20 jan­vier 2019, ouver­ture de l’édition 2019 – opus 15 avec « Chan­son tra­ver­sière en Occi­ta­nie »

Concert de Matéo Langlois

Avec Matéo Lan­glois (Cla­vier, pia­no, saxo­phone beat box, sam­pler, voix)

Expo­si­tion des pein­tures de Boris Lugan 


« Alba­rine »Lau­trec (Tarn)

Sous l’appellation « Chan­tons sous les toits ! » se cache à peine une asso­cia­tion « L’oiseau Lyre com­pa­gnie » qui œuvre à l’organisation d’une cin­quan­taine de concerts par an. Ce n’est pas rien ! Les trois mille spec­ta­teurs de 2018 le savent bien.

Comme toute asso­cia­tion, elle se plie aux exi­gences juri­diques et fis­cales qu’impose la loi de 1901. C’est aujourd’hui le grand jour, le jour de son assem­blée géné­rale.

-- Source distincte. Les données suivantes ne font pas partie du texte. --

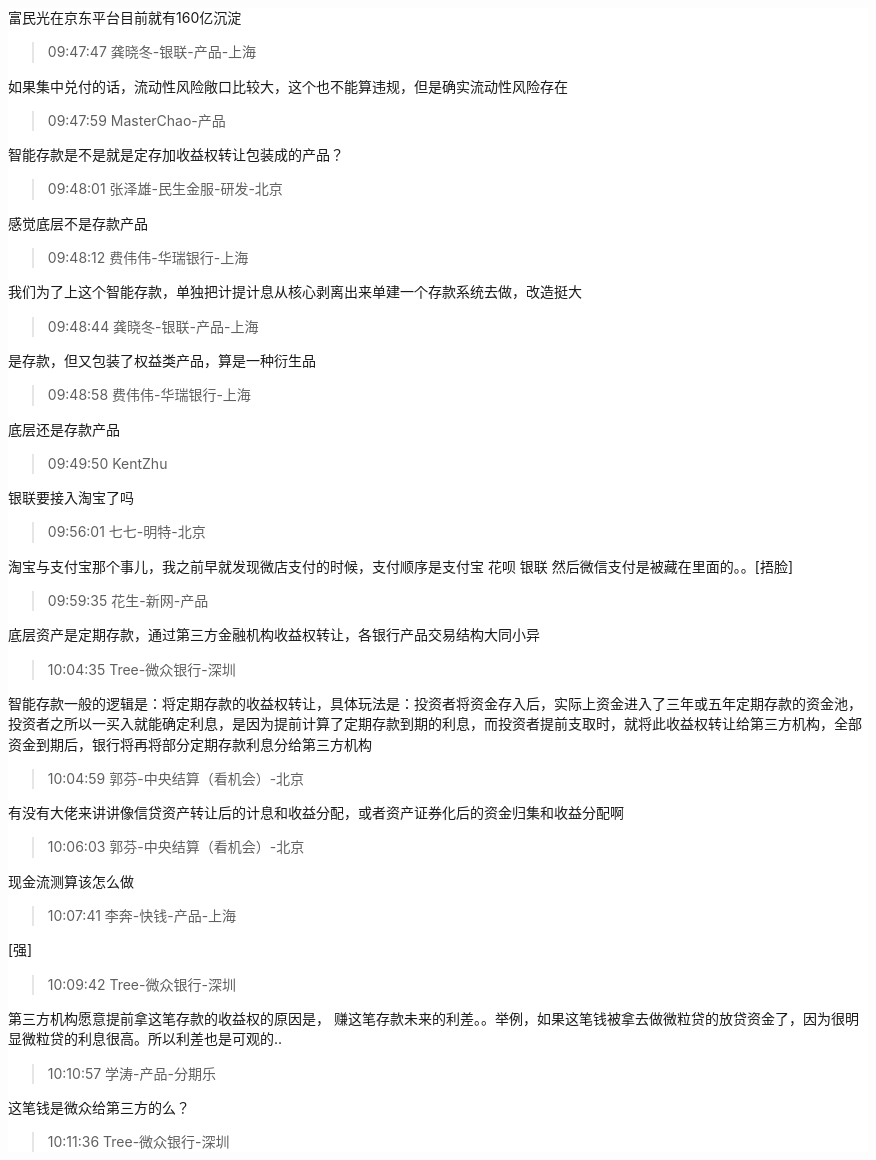 富民光在京东平台目前就有160亿沉淀  
   
> 09:47:47  龚晓冬-银联-产品-上海  
   
如果集中兑付的话，流动性风险敞口比较大，这个也不能算违规，但是确实流动性风险存在  
   
> 09:47:59  MasterChao-产品  
   
智能存款是不是就是定存加收益权转让包装成的产品？  
   
> 09:48:01  张泽雄-民生金服-研发-北京  
   
感觉底层不是存款产品  
   
> 09:48:12  费伟伟-华瑞银行-上海  
   
我们为了上这个智能存款，单独把计提计息从核心剥离出来单建一个存款系统去做，改造挺大  
   
> 09:48:44  龚晓冬-银联-产品-上海  
   
是存款，但又包装了权益类产品，算是一种衍生品  
   
> 09:48:58  费伟伟-华瑞银行-上海  
   
底层还是存款产品  
   
> 09:49:50  KentZhu  
   
银联要接入淘宝了吗  
   
> 09:56:01  七七-明特-北京  
   
淘宝与支付宝那个事儿，我之前早就发现微店支付的时候，支付顺序是支付宝 花呗 银联 然后微信支付是被藏在里面的。。[捂脸]  
   
> 09:59:35  花生-新网-产品  
   
底层资产是定期存款，通过第三方金融机构收益权转让，各银行产品交易结构大同小异  
   
> 10:04:35  Tree-微众银行-深圳  
   
智能存款一般的逻辑是：将定期存款的收益权转让，具体玩法是：投资者将资金存入后，实际上资金进入了三年或五年定期存款的资金池，投资者之所以一买入就能确定利息，是因为提前计算了定期存款到期的利息，而投资者提前支取时，就将此收益权转让给第三方机构，全部资金到期后，银行将再将部分定期存款利息分给第三方机构  
   
> 10:04:59  郭芬-中央结算（看机会）-北京  
   
有没有大佬来讲讲像信贷资产转让后的计息和收益分配，或者资产证券化后的资金归集和收益分配啊  
   
> 10:06:03  郭芬-中央结算（看机会）-北京  
   
现金流测算该怎么做  
   
> 10:07:41  李奔-快钱-产品-上海  
   
[强]  
   
> 10:09:42  Tree-微众银行-深圳  
   
第三方机构愿意提前拿这笔存款的收益权的原因是， 赚这笔存款未来的利差。。举例，如果这笔钱被拿去做微粒贷的放贷资金了，因为很明显微粒贷的利息很高。所以利差也是可观的..  
   
> 10:10:57  学涛-产品-分期乐  
   
这笔钱是微众给第三方的么？  
   
> 10:11:36  Tree-微众银行-深圳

Moment solen­nel où se suc­cèdent bilans et pers­pec­tives, où appa­raissent les forces vives : adhé­rents, conseil d’administration, bureau, par­te­naires, mécènes… Cette année, l’association s’est mobi­li­sée pour répondre à un appel à pro­jet de « sou­tien à la pro­gram­ma­tion de musiques actuelles en milieu rural » pour les com­munes de moins de cinq mille habi­tants. C’est ain­si qu’est né le dis­po­si­tif, « Chan­son tra­ver­sière en Occi­ta­nie » qui se voit sou­te­nu par l’Etat, la Région et le CNV (Centre natio­nal de la chan­son des varié­tés et du jazz). Quinze concerts ados­sés à la pré­sen­ta­tion d’un acteur local pré­sen­té par les accueillants. Aujourd’hui ce sera un artiste peintre, Boris Lugan, dont les œuvres abs­traites, ardem­ment colo­rées, décorent la salle où nous sommes accueillis. Plus tard dans la sai­son on pour­ra voir d’autres formes artis­tiques, danse, musique, écri­ture, sculp­ture, pho­to­gra­phie, ciné­ma, et même pro­duit d’une agri­cul­ture sin­gu­lière, comme la culture du safran… De quoi aigui­ser tous les appétits !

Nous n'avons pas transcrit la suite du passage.